_TASK BRIEF_:
Both the line containing "Application to evaluate" and the line containing "## How to run the application" belong to the span. Output exactly that span from the listing below, and nothing outside it.
════════════════════
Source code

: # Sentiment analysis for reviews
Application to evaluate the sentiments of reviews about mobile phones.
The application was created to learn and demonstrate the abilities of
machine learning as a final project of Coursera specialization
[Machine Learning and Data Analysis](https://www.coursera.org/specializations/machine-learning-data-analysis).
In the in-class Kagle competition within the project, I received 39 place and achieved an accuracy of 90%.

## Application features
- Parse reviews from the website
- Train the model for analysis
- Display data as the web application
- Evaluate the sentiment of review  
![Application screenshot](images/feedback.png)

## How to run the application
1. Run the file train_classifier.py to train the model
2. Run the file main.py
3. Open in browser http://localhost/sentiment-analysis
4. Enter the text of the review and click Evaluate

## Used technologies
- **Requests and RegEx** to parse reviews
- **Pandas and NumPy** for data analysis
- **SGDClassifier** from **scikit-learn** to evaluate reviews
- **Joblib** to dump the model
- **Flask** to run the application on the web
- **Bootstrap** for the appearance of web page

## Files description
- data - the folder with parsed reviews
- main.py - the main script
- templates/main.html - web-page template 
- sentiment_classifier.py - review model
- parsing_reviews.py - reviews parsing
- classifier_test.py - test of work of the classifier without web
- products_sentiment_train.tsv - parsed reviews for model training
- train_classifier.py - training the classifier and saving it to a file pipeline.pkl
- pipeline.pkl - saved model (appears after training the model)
════════════════════
_RESPONSE TO THIS TASK_:
Application to evaluate the sentiments of reviews about mobile phones.
The application was created to learn and demonstrate the abilities of
machine learning as a final project of Coursera specialization
[Machine Learning and Data Analysis](https://www.coursera.org/specializations/machine-learning-data-analysis).
In the in-class Kagle competition within the project, I received 39 place and achieved an accuracy of 90%.

## Application features
- Parse reviews from the website
- Train the model for analysis
- Display data as the web application
- Evaluate the sentiment of review  
![Application screenshot](images/feedback.png)

## How to run the application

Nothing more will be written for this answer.